REQUIREMENT: Please give back only the lines below from the one containing "<!--inarticleads1-->" to the one containing "1. Persiapkan Secukupnya garam dan daun pre", each repeated word for word, both ends included.

[DATA PROVIDED — start]

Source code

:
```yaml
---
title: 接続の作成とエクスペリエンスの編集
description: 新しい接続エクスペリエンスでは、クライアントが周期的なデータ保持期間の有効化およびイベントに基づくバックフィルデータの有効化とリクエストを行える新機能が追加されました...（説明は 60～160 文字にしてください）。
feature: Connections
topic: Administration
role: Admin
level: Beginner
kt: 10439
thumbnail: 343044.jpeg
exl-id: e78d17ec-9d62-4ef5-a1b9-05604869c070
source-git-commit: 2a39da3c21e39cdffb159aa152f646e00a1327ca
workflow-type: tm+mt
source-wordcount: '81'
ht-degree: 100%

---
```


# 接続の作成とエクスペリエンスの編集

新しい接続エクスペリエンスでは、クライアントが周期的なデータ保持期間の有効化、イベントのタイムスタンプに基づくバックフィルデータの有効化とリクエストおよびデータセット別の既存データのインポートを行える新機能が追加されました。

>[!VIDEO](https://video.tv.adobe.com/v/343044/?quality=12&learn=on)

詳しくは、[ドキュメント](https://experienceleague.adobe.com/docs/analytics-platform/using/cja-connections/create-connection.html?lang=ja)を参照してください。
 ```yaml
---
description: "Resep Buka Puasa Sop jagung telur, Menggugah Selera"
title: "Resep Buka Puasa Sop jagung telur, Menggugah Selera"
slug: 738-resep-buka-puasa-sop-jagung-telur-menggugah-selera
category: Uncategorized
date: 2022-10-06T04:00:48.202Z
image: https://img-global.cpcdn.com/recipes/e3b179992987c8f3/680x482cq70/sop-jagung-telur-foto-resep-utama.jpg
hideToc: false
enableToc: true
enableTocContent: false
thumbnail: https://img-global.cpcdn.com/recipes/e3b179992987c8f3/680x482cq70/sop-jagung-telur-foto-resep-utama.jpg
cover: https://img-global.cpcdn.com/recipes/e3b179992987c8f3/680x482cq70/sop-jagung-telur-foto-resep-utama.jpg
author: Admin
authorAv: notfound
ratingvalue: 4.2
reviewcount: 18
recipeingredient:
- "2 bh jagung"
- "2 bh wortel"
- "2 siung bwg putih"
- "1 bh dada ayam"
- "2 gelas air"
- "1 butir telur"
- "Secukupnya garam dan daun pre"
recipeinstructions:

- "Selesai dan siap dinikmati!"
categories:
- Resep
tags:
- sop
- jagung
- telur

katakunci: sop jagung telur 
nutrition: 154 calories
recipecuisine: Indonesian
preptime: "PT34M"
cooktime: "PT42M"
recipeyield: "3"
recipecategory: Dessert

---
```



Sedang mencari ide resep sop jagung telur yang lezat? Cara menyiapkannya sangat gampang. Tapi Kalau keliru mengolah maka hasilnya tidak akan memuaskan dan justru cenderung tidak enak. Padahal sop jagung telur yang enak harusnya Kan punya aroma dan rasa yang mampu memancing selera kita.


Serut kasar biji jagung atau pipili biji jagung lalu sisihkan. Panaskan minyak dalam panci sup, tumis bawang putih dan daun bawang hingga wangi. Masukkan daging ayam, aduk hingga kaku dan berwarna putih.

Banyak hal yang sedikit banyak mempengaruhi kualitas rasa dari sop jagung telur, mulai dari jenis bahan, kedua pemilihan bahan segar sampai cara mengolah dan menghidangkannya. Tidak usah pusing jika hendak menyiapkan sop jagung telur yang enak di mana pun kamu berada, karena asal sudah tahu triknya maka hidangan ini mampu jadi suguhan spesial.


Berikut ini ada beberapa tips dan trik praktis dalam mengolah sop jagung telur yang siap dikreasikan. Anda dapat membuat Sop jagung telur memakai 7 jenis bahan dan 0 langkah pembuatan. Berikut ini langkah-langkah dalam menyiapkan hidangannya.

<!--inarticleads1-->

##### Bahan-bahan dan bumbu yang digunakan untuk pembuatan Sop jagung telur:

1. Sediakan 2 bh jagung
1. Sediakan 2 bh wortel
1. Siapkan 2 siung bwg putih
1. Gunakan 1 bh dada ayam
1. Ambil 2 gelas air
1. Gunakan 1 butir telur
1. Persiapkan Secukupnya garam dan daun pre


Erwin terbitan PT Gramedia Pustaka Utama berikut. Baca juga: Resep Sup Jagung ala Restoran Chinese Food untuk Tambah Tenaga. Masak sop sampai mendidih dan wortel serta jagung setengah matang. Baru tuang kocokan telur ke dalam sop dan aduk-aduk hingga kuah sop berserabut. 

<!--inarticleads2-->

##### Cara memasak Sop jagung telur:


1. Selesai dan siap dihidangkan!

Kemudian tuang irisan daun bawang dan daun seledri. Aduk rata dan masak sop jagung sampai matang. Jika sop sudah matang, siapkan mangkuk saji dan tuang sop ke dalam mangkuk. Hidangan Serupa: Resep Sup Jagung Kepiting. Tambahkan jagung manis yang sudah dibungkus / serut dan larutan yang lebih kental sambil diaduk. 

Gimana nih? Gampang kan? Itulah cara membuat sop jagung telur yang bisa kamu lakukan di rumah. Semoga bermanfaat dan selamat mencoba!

[DATA PROVIDED — finish]
[DATA PROVIDED — start]

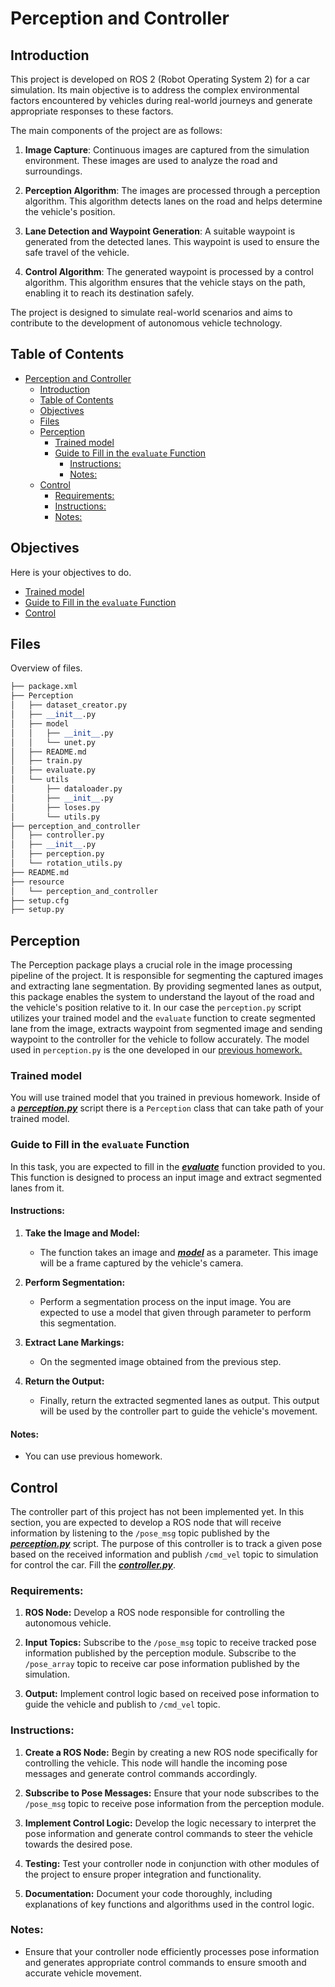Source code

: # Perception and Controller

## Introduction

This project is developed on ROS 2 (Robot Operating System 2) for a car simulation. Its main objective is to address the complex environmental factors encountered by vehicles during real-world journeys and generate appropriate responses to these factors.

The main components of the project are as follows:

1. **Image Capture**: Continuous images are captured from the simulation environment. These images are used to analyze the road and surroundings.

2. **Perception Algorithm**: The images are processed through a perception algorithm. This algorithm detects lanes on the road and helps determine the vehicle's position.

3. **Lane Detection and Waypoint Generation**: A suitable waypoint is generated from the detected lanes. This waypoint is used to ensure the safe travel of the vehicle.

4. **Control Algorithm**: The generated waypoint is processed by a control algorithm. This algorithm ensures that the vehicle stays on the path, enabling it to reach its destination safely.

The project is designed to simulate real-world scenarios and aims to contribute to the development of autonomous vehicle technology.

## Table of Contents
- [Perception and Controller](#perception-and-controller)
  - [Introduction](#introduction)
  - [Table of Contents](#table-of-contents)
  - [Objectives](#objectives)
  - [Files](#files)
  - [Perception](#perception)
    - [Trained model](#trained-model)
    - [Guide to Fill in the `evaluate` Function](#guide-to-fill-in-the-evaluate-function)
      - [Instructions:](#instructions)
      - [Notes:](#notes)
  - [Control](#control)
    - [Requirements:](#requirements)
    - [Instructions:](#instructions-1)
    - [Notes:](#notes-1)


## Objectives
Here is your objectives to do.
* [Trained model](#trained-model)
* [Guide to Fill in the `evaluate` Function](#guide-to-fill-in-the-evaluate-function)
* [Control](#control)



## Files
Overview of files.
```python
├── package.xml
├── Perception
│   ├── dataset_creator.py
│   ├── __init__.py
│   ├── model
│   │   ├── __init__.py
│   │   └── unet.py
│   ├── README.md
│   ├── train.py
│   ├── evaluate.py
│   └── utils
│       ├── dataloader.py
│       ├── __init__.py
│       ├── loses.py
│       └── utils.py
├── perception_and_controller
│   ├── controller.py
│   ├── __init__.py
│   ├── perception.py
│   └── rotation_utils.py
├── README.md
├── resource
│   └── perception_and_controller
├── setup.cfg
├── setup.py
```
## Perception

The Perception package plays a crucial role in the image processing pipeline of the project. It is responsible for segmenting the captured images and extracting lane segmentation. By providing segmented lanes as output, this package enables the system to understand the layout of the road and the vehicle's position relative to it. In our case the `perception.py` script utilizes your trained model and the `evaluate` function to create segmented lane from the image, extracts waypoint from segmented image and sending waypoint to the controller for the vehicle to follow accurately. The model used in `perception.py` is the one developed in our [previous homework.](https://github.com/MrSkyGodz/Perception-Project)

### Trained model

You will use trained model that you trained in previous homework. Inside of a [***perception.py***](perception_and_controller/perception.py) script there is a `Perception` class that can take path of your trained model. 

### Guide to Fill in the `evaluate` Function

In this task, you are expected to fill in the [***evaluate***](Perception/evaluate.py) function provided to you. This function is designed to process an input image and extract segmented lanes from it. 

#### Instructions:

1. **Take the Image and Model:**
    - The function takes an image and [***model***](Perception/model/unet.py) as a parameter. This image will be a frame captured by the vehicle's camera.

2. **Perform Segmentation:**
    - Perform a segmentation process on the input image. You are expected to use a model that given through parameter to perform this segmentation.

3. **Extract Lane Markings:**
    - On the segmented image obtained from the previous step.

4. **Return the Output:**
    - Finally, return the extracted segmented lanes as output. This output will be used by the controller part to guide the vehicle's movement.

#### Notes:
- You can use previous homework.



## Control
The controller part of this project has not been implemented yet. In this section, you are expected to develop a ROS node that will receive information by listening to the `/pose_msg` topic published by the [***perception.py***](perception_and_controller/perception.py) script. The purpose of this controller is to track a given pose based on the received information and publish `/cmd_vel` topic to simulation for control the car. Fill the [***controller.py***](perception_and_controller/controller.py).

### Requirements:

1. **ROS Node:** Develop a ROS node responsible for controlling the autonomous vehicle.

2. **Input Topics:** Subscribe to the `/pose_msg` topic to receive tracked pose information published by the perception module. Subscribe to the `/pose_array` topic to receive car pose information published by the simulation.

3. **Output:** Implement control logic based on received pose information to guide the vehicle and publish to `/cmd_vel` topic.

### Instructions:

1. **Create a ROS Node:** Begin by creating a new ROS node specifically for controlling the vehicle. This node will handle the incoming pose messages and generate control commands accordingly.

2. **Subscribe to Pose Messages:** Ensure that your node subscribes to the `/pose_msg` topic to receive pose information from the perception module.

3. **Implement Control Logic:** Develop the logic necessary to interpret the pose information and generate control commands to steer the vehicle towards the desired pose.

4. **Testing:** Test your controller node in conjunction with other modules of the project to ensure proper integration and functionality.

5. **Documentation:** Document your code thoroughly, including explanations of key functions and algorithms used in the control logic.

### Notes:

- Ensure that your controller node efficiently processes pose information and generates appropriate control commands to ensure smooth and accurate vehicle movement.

[DATA PROVIDED — finish]

ANSWER TO THIS PROBLEM:
<!--inarticleads1-->

##### Bahan-bahan dan bumbu yang digunakan untuk pembuatan Sop jagung telur:

1. Sediakan 2 bh jagung
1. Sediakan 2 bh wortel
1. Siapkan 2 siung bwg putih
1. Gunakan 1 bh dada ayam
1. Ambil 2 gelas air
1. Gunakan 1 butir telur
1. Persiapkan Secukupnya garam dan daun pre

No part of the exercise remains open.